ASSIGNED TASK:
Among the entries below, which lines include the string "https"? Show each one.
DATA Block Start
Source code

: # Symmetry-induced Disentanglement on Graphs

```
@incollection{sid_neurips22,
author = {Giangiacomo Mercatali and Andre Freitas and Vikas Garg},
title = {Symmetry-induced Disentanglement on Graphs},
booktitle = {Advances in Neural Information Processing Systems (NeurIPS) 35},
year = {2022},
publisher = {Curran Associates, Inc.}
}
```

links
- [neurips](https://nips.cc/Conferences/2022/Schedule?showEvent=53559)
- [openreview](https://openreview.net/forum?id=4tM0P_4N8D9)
DATA Block End
COMPLETED EXERCISE:
- [neurips](https://nips.cc/Conferences/2022/Schedule?showEvent=53559)
- [openreview](https://openreview.net/forum?id=4tM0P_4N8D9)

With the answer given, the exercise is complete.